### THE TASK
From the records below, copy out exactly the lines from the one containing "1. **User Movement Tracking**" to the one containing "This project is", both included. Add nothing else.

[[ RECORDS FOR THIS TASK open ]]

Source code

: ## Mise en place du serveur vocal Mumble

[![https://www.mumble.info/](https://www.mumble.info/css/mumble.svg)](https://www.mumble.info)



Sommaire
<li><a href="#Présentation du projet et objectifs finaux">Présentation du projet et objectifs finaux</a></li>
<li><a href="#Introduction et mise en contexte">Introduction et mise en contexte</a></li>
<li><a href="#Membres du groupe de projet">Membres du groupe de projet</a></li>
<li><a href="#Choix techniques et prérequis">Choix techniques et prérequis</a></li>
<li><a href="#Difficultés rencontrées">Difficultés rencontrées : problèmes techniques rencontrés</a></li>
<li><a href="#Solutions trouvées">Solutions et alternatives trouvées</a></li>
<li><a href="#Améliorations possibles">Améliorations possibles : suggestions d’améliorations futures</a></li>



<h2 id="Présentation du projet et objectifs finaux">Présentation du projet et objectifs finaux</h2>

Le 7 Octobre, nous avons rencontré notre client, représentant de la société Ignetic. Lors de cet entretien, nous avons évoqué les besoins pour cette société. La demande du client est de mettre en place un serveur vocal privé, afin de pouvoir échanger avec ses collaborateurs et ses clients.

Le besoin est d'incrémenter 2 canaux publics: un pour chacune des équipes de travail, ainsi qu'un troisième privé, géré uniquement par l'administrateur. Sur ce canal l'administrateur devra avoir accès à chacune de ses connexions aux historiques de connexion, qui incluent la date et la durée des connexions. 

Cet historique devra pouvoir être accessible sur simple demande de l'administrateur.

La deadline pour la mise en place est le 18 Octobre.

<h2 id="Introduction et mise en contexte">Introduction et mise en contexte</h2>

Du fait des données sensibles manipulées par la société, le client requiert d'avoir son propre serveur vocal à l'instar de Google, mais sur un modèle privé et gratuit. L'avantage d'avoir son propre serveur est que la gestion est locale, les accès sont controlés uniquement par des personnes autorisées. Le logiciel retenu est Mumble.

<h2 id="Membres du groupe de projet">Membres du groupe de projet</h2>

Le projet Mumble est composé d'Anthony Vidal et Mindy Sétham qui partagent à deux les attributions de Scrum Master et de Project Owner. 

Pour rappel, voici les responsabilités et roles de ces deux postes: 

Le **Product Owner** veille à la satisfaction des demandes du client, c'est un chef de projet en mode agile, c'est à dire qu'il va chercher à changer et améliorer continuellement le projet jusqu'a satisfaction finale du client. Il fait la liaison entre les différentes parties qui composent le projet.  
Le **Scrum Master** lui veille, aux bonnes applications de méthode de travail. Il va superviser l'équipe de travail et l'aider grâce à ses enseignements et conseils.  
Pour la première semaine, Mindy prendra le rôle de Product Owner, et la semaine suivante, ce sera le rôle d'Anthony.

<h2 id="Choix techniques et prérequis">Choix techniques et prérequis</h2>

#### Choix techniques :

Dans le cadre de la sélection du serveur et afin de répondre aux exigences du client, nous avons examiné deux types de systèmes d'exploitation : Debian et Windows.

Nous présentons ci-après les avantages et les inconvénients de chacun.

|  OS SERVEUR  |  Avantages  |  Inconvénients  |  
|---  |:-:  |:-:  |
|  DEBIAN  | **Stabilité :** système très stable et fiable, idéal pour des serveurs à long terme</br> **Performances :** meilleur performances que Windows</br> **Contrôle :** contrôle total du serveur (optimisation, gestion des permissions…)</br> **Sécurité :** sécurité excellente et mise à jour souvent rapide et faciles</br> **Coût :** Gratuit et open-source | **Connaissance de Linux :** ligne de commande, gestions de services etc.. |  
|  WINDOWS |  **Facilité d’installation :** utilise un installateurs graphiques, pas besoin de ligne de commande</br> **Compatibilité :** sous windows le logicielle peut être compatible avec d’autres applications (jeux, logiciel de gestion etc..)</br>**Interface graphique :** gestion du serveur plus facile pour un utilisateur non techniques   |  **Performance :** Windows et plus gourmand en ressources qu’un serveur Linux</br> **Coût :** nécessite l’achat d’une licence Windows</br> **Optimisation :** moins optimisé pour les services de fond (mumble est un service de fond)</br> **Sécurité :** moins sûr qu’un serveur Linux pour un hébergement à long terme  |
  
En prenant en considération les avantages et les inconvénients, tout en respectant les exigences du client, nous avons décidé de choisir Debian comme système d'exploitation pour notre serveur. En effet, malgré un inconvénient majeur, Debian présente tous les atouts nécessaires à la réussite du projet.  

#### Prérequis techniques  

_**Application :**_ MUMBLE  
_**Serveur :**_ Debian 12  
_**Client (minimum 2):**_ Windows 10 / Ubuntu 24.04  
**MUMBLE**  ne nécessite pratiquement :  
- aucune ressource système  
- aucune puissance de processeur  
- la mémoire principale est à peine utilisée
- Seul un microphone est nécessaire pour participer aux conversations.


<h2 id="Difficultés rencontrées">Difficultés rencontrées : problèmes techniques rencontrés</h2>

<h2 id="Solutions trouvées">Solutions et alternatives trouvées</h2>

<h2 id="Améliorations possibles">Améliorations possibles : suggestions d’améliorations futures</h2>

[[ RECORDS FOR THIS TASK closed ]]
[[ RECORDS FOR THIS TASK open ]]

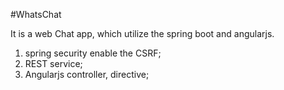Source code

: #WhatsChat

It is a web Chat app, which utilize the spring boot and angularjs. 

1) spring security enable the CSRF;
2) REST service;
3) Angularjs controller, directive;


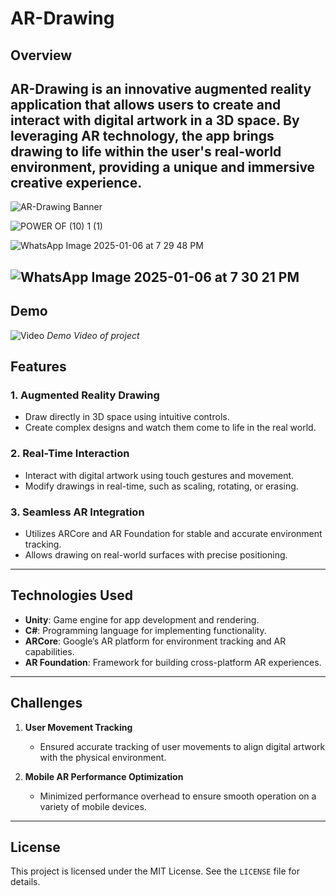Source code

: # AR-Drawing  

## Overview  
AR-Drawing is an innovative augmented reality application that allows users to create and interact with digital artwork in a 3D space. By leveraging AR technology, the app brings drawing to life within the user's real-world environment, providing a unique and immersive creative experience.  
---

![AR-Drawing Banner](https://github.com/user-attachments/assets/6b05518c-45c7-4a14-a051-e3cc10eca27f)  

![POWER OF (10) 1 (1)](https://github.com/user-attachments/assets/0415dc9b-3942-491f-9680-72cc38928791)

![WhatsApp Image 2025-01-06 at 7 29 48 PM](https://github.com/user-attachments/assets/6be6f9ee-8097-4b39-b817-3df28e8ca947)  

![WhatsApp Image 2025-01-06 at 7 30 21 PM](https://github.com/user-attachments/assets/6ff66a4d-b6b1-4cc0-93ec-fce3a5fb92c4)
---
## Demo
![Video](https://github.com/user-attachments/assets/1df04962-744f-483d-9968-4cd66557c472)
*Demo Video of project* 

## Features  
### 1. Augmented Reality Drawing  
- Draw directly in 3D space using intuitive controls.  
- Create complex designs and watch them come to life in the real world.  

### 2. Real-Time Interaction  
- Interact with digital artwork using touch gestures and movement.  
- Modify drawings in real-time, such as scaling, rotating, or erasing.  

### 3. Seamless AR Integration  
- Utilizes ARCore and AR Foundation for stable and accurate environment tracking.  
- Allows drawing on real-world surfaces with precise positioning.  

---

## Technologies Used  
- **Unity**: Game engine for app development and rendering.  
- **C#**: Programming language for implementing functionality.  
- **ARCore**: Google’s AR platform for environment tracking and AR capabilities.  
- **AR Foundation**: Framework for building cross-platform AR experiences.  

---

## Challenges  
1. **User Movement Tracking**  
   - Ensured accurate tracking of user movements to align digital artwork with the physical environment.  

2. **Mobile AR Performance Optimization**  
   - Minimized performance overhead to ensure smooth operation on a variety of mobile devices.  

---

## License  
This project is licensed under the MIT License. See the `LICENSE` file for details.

[[ RECORDS FOR THIS TASK closed ]]

### EXERCISE RESULT
1. **User Movement Tracking**  
   - Ensured accurate tracking of user movements to align digital artwork with the physical environment.  

2. **Mobile AR Performance Optimization**  
   - Minimized performance overhead to ensure smooth operation on a variety of mobile devices.  

---

## License  
This project is licensed under the MIT License. See the `LICENSE` file for details.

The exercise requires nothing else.